**ABOUT THIS EXERCISE**
Reproduce each line of the entries that carries "Number".

BEGIN

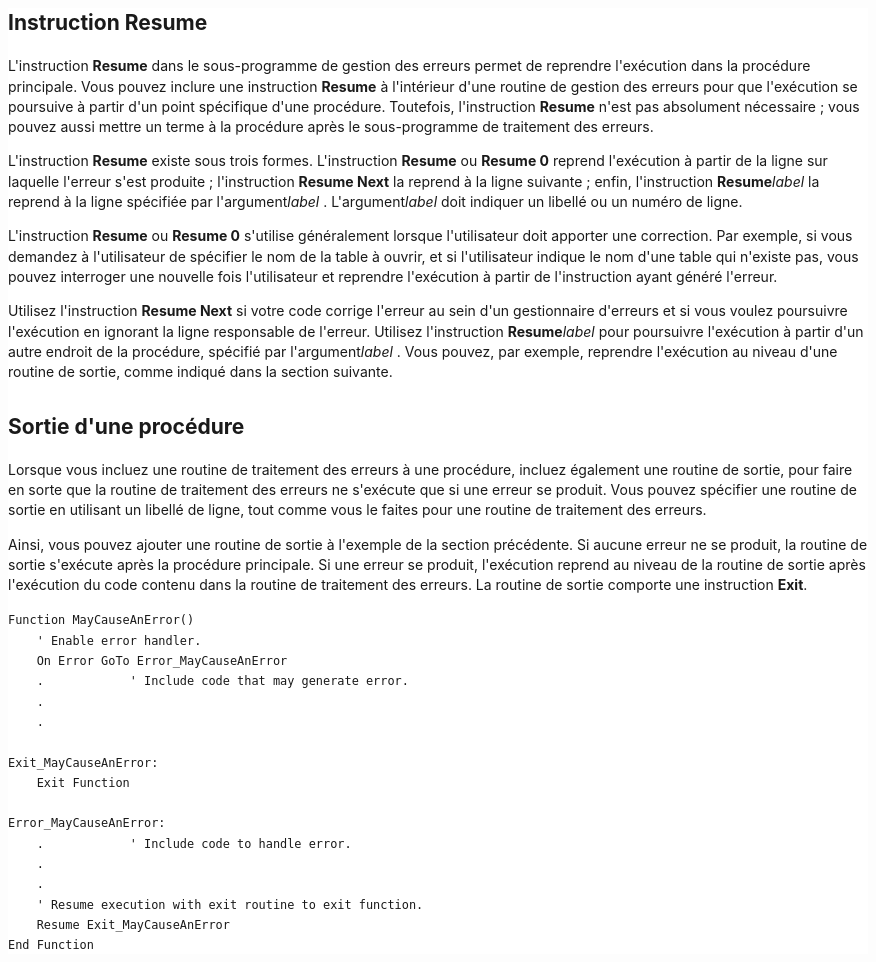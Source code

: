  

## Instruction Resume

L'instruction  **Resume** dans le sous-programme de gestion des erreurs permet de reprendre l'exécution dans la procédure principale. Vous pouvez inclure une instruction **Resume** à l'intérieur d'une routine de gestion des erreurs pour que l'exécution se poursuive à partir d'un point spécifique d'une procédure. Toutefois, l'instruction **Resume** n'est pas absolument nécessaire ; vous pouvez aussi mettre un terme à la procédure après le sous-programme de traitement des erreurs.
 

 
L'instruction  **Resume** existe sous trois formes. L'instruction **Resume** ou **Resume 0** reprend l'exécution à partir de la ligne sur laquelle l'erreur s'est produite ; l'instruction **Resume Next** la reprend à la ligne suivante ; enfin, l'instruction **Resume***label* la reprend à la ligne spécifiée par l'argument*label* . L'argument*label* doit indiquer un libellé ou un numéro de ligne.
 

 
L'instruction  **Resume** ou **Resume 0** s'utilise généralement lorsque l'utilisateur doit apporter une correction. Par exemple, si vous demandez à l'utilisateur de spécifier le nom de la table à ouvrir, et si l'utilisateur indique le nom d'une table qui n'existe pas, vous pouvez interroger une nouvelle fois l'utilisateur et reprendre l'exécution à partir de l'instruction ayant généré l'erreur.
 

 
Utilisez l'instruction  **Resume Next** si votre code corrige l'erreur au sein d'un gestionnaire d'erreurs et si vous voulez poursuivre l'exécution en ignorant la ligne responsable de l'erreur. Utilisez l'instruction **Resume***label* pour poursuivre l'exécution à partir d'un autre endroit de la procédure, spécifié par l'argument*label* . Vous pouvez, par exemple, reprendre l'exécution au niveau d'une routine de sortie, comme indiqué dans la section suivante.
 

 

## Sortie d'une procédure

Lorsque vous incluez une routine de traitement des erreurs à une procédure, incluez également une routine de sortie, pour faire en sorte que la routine de traitement des erreurs ne s'exécute que si une erreur se produit. Vous pouvez spécifier une routine de sortie en utilisant un libellé de ligne, tout comme vous le faites pour une routine de traitement des erreurs.
 

 
Ainsi, vous pouvez ajouter une routine de sortie à l'exemple de la section précédente. Si aucune erreur ne se produit, la routine de sortie s'exécute après la procédure principale. Si une erreur se produit, l'exécution reprend au niveau de la routine de sortie après l'exécution du code contenu dans la routine de traitement des erreurs. La routine de sortie comporte une instruction  **Exit**.
 

 



```
Function MayCauseAnError() 
    ' Enable error handler. 
    On Error GoTo Error_MayCauseAnError 
    .            ' Include code that may generate error. 
    . 
    . 
 
Exit_MayCauseAnError: 
    Exit Function 
 
Error_MayCauseAnError: 
    .            ' Include code to handle error. 
    . 
    . 
    ' Resume execution with exit routine to exit function. 
    Resume Exit_MayCauseAnError 
End Function
```
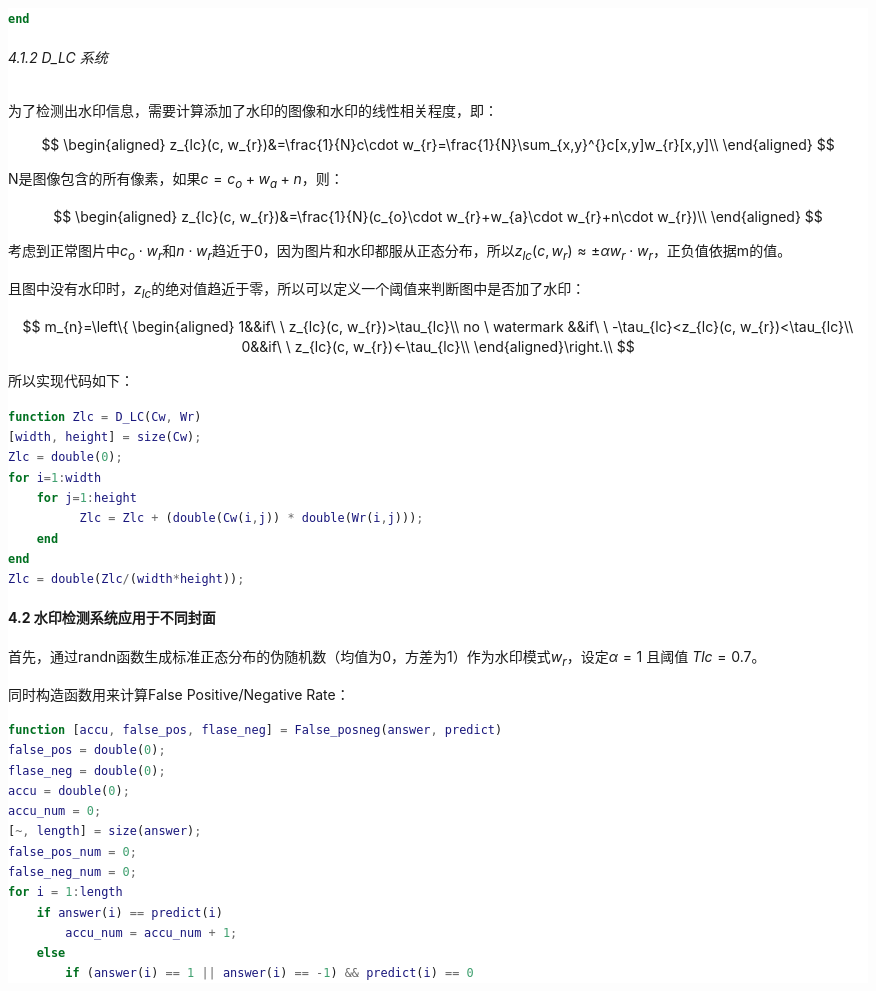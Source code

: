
 ```matlab
end
```

###### 4.1.2 D_LC 系统

为了检测出水印信息，需要计算添加了水印的图像和水印的线性相关程度，即：

$$
\begin{aligned}
z_{lc}(c, w_{r})&=\frac{1}{N}c\cdot w_{r}=\frac{1}{N}\sum_{x,y}^{}c[x,y]w_{r}[x,y]\\
\end{aligned}
$$

N是图像包含的所有像素，如果$c=c_{o}+w_{a}+n$，则：

$$
\begin{aligned}
z_{lc}(c, w_{r})&=\frac{1}{N}(c_{o}\cdot w_{r}+w_{a}\cdot w_{r}+n\cdot w_{r})\\
\end{aligned}
$$

考虑到正常图片中$c_{o}\cdot w_{r}​$和$n\cdot w_{r}​$趋近于0，因为图片和水印都服从正态分布，所以$z_{lc}(c, w_{r}) \approx \pm \alpha w_{r}\cdot w_{r}​$ ，正负值依据m的值。

且图中没有水印时，$z_{lc}​$的绝对值趋近于零，所以可以定义一个阈值来判断图中是否加了水印：

$$
m_{n}=\left\{
\begin{aligned}
1&&if\ \ z_{lc}(c, w_{r})>\tau_{lc}\\
no \ watermark &&if\ \ -\tau_{lc}<z_{lc}(c, w_{r})<\tau_{lc}\\
0&&if\ \ z_{lc}(c, w_{r})<-\tau_{lc}\\
\end{aligned}\right.\\
$$

所以实现代码如下：


```matlab
function Zlc = D_LC(Cw, Wr)
[width, height] = size(Cw);
Zlc = double(0);
for i=1:width
    for j=1:height
          Zlc = Zlc + (double(Cw(i,j)) * double(Wr(i,j)));
    end
end
Zlc = double(Zlc/(width*height));
```

#### 4.2 水印检测系统应用于不同封面

首先，通过randn函数生成标准正态分布的伪随机数（均值为0，方差为1）作为水印模式$w_{r}​$，设定$\alpha=1​$ 且阈值 $Tlc=0.7​$。

同时构造函数用来计算False Positive/Negative Rate：

```matlab
function [accu, false_pos, flase_neg] = False_posneg(answer, predict)
false_pos = double(0);
flase_neg = double(0);
accu = double(0);
accu_num = 0;
[~, length] = size(answer);
false_pos_num = 0;
false_neg_num = 0;
for i = 1:length
    if answer(i) == predict(i)
        accu_num = accu_num + 1;
    else
        if (answer(i) == 1 || answer(i) == -1) && predict(i) == 0
```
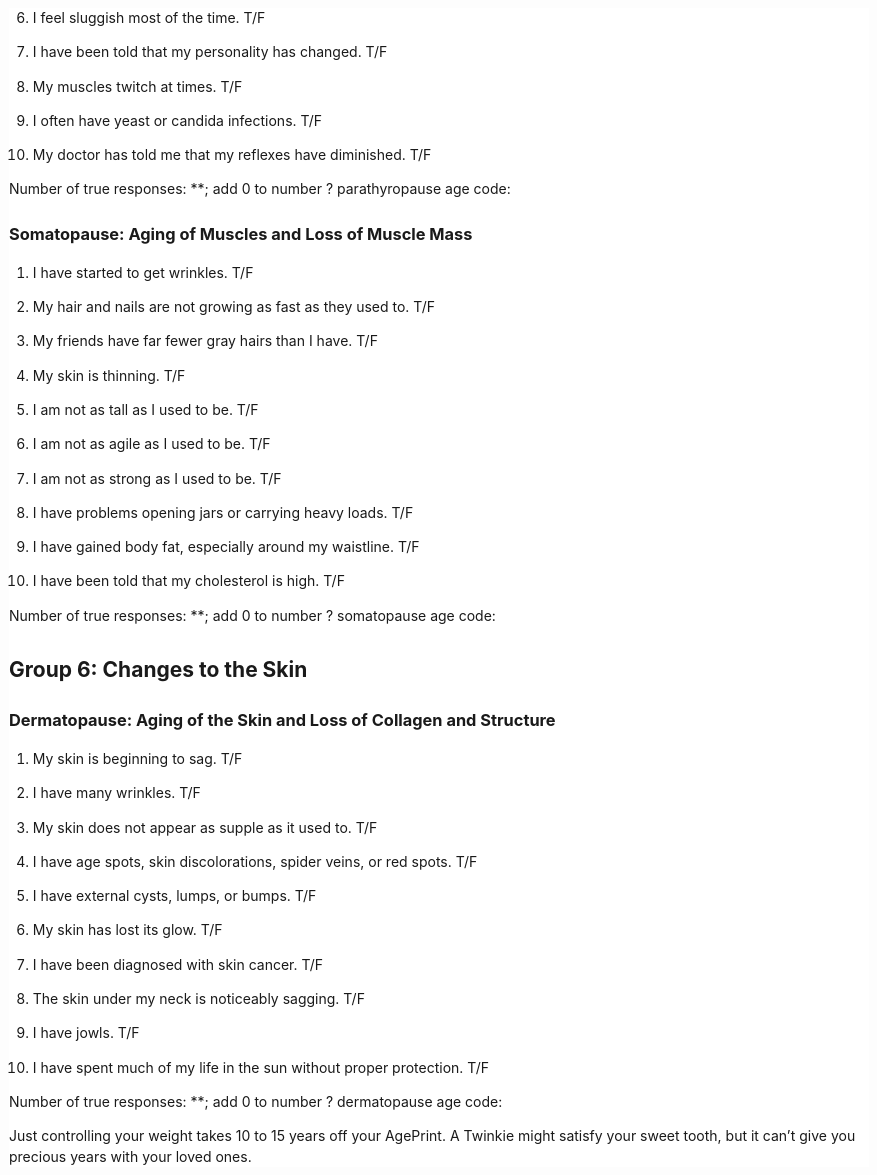 6.  I feel sluggish most of the time. T/F

7.  I have been told that my personality has changed. T/F

8.  My muscles twitch at times. T/F

9.  I often have yeast or candida infections. T/F

10. My doctor has told me that my reflexes have diminished. T/F

Number of true responses: **; add 0 to number ? parathyropause age code:

### Somatopause: Aging of Muscles and Loss of Muscle Mass

1.  I have started to get wrinkles. T/F

2.  My hair and nails are not growing as fast as they used to. T/F

3.  My friends have far fewer gray hairs than I have. T/F

4.  My skin is thinning. T/F

5.  I am not as tall as I used to be. T/F

6.  I am not as agile as I used to be. T/F

7.  I am not as strong as I used to be. T/F

8.  I have problems opening jars or carrying heavy loads. T/F

9.  I have gained body fat, especially around my waistline. T/F

10. I have been told that my cholesterol is high. T/F

Number of true responses: **; add 0 to number ? somatopause age code:

## Group 6: Changes to the Skin

### Dermatopause: Aging of the Skin and Loss of Collagen and Structure

1.  My skin is beginning to sag. T/F

2.  I have many wrinkles. T/F

3.  My skin does not appear as supple as it used to. T/F

4.  I have age spots, skin discolorations, spider veins, or red spots.
    T/F

5.  I have external cysts, lumps, or bumps. T/F

6.  My skin has lost its glow. T/F

7.  I have been diagnosed with skin cancer. T/F

8.  The skin under my neck is noticeably sagging. T/F

9.  I have jowls. T/F

10. I have spent much of my life in the sun without proper protection.
    T/F

Number of true responses: **; add 0 to number ? dermatopause age code:

Just controlling your weight takes 10 to 15 years off your AgePrint. A
Twinkie might satisfy your sweet tooth, but it can’t give you precious
years with your loved ones.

END

**TASK SOLUTION**
Number of true responses: **; add 0 to number ? parathyropause age code:
Number of true responses: **; add 0 to number ? somatopause age code:
Number of true responses: **; add 0 to number ? dermatopause age code:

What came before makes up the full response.